In this article, we will discuss the 10 Worst Beaten Down Stocks to Buy Now.
In 2024, the broader financial markets and economy stood up well amidst economic uncertainty, higher interest rates, and the US presidential election, according to Edward Jones, a financial services company providing wealth management, and other services. The US economic growth was consistently above trend, households continued to spend, inflation moderated, and the broader S&P 500 saw an increase of over 20% for the 2nd consecutive year.
What Lies Ahead?
As 2025 begins, much of the positive economic momentum from 2024 is expected to continue, although the pace of economic growth and US stock market gains might cool, according to Edward Jones. The firm expects that the US GDP growth will moderate but is likely to remain positive, courtesy of a healthy consumer and labor market. The conditions for US households are expected to improve moving forward, with the US Fed cutting the rates and inflation continuing to moderate. Furthermore, wage growth is expected to remain above inflation rates, exhibiting that consumers will continue to benefit from positive real wages.
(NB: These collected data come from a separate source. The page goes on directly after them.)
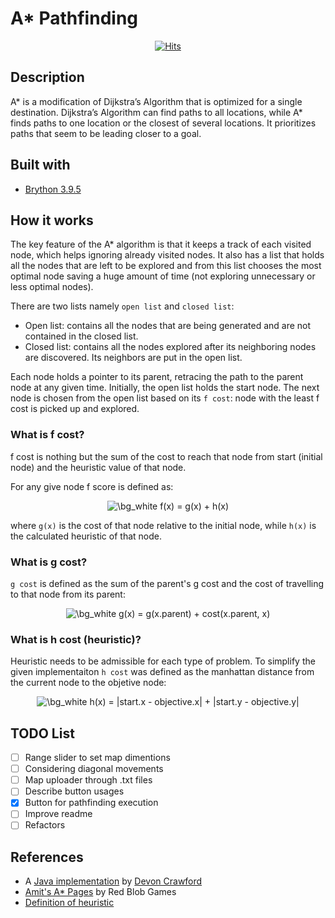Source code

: # A* Pathfinding

<div align="center">

[![Hits](https://hits.seeyoufarm.com/api/count/incr/badge.svg?url=https%3A%2F%2Fgithub.com%2Fjlsuh%2Fa-star-pathfinding&count_bg=%2379C83D&title_bg=%23555555&icon=spacex.svg&icon_color=%23E7E7E7&title=hits&edge_flat=false)](https://hits.seeyoufarm.com)

</div>

## Description
A* is a modification of Dijkstra’s Algorithm that is optimized for a single destination. Dijkstra’s Algorithm can find paths to all locations, while A* finds paths to one location or the closest of several locations. It prioritizes paths that seem to be leading closer to a goal.

## Built with
- [Brython 3.9.5](https://brython.info/)

## How it works
The key feature of the A* algorithm is that it keeps a track of each visited node, which helps ignoring already visited nodes. It also has a list that holds all the nodes that are left to be explored and from this list chooses the most optimal node saving a huge amount of time (not exploring unnecessary or less optimal nodes).

There are two lists namely `open list` and `closed list`:
- Open list: contains all the nodes that are being generated and are not contained in the closed list.
- Closed list: contains all the nodes explored after its neighboring nodes are discovered. Its neighbors are put in the open list.

Each node holds a pointer to its parent, retracing the path to the parent node at any given time. Initially, the open list holds the start node. The next node is chosen from the open list based on its `f cost`: node with the least f cost is picked up and explored.

### What is f cost?
f cost is nothing but the sum of the cost to reach that node from start (initial node) and the heuristic value of that node.

For any give node f score is defined as:
<div align="center">
    <img src="https://latex.codecogs.com/png.image?\dpi{150}&space;\bg_white&space;f(x)&space;=&space;g(x)&space;&plus;&space;h(x)" title="\bg_white f(x) = g(x) + h(x)" />
</div>

where `g(x)` is the cost of that node relative to the initial node, while `h(x)` is the calculated heuristic of that node.

### What is g cost?
`g cost` is defined as the sum of the parent's g cost and the cost of travelling to that node from its parent:

<div align="center">
    <img src="https://latex.codecogs.com/png.image?\dpi{150}&space;\bg_white&space;g(x)&space;=&space;g(x.parent)&space;&plus;&space;cost(x.parent,&space;x)" title="\bg_white g(x) = g(x.parent) + cost(x.parent, x)" />
</div>

### What is h cost (heuristic)?
Heuristic needs to be admissible for each type of problem. To simplify the given implementaiton `h cost` was defined as the manhattan distance from the current node to the objetive node:

<div align="center">
    <img src="https://latex.codecogs.com/png.image?\dpi{150}&space;\bg_white&space;h(x)&space;=&space;|start.x&space;-&space;objective.x|&space;&plus;&space;|start.y&space;-&space;objective.y|" title="\bg_white h(x) = |start.x - objective.x| + |start.y - objective.y|" />
</div>

## TODO List
- [ ] Range slider to set map dimentions
- [ ] Considering diagonal movements
- [ ] Map uploader through .txt files
- [ ] Describe button usages
- [x] Button for pathfinding execution
- [ ] Improve readme
- [ ] Refactors

## References
- A [Java implementation](https://www.youtube.com/watch?v=1-YPj5Vt0oQ) by [Devon Crawford](https://github.com/DevonCrawford)
- [Amit's A* Pages](https://theory.stanford.edu/~amitp/GameProgramming/) by Red Blob Games
- [Definition of heuristic](https://en.wikipedia.org/wiki/Heuristic_(computer_science))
Edward Jones expects that market leadership will broaden beyond the US mega-cap technology stocks in 2025, with investors looking for investments having increased domestic exposure and potential for growth in earnings and valuation expansion. It anticipates a balance in performance between value- and growth-style stocks, which strengthens the case for portfolio diversification.
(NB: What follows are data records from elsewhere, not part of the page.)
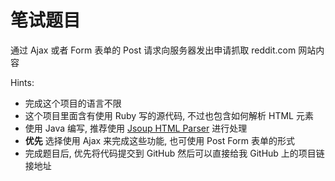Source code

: # 笔试题目

通过 Ajax 或者 Form 表单的 Post 请求向服务器发出申请抓取 reddit.com 网站内容

Hints:
* 完成这个项目的语言不限
* 这个项目里面含有使用 Ruby 写的源代码, 不过也包含如何解析 HTML 元素
* 使用 Java 编写, 推荐使用 [Jsoup HTML Parser](http://jsoup.org/) 进行处理
* **优先** 选择使用 Ajax 来完成这些功能, 也可使用 Post Form 表单的形式
* 完成题目后, 优先将代码提交到 GitHub 然后可以直接给我 GitHub 上的项目链接地址
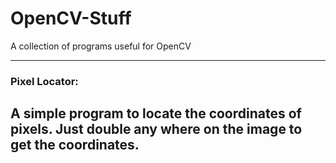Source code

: # OpenCV-Stuff
A collection of programs useful for OpenCV

---

### Pixel Locator:
A simple program to locate the coordinates of pixels.
Just double any where on the image to get the coordinates.
---
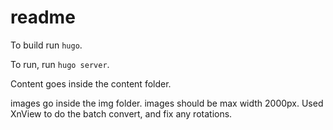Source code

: # readme

To build run `hugo`.

To run, run `hugo server`.

Content goes inside the content folder.

images go inside the img folder. images should be max width 2000px. Used XnView to do the batch convert, and fix any rotations.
READ ALSO: 7 Best Stocks to Buy For Long-Term and 8 Cheap Jim Cramer Stocks to Invest In.
US Labor Market Trends in 2025
It seems that the main source of strength for the broader US economy is its resilient labor market. When consumers’ employment is secure, they feel confident when it comes to spending, and consumer spending accounts for ~70% of the US GDP, says Edward Jones. The firm expects that the US labor market seems to be normalizing. Just like the economic growth, it expects to witness a reacceleration of the labor market towards the end of 2025.
Notably, the reduced borrowing costs, higher use cases in AI, and potential pro-growth policies are expected to fuel hiring activity. The labor market outlook can also be influenced by the new immigration policy. In case of a significant reduction in the US labor force, there might be a supply shock. As per Edward Jones, this might force employers to increase wages, mainly in low-cost labor industries including restaurants, manufacturing, and hospitality.
Amidst such trends, investors are required to consider companies trading at low valuations and having healthy fundamentals, which strengthen the case for a positive long-term outlook.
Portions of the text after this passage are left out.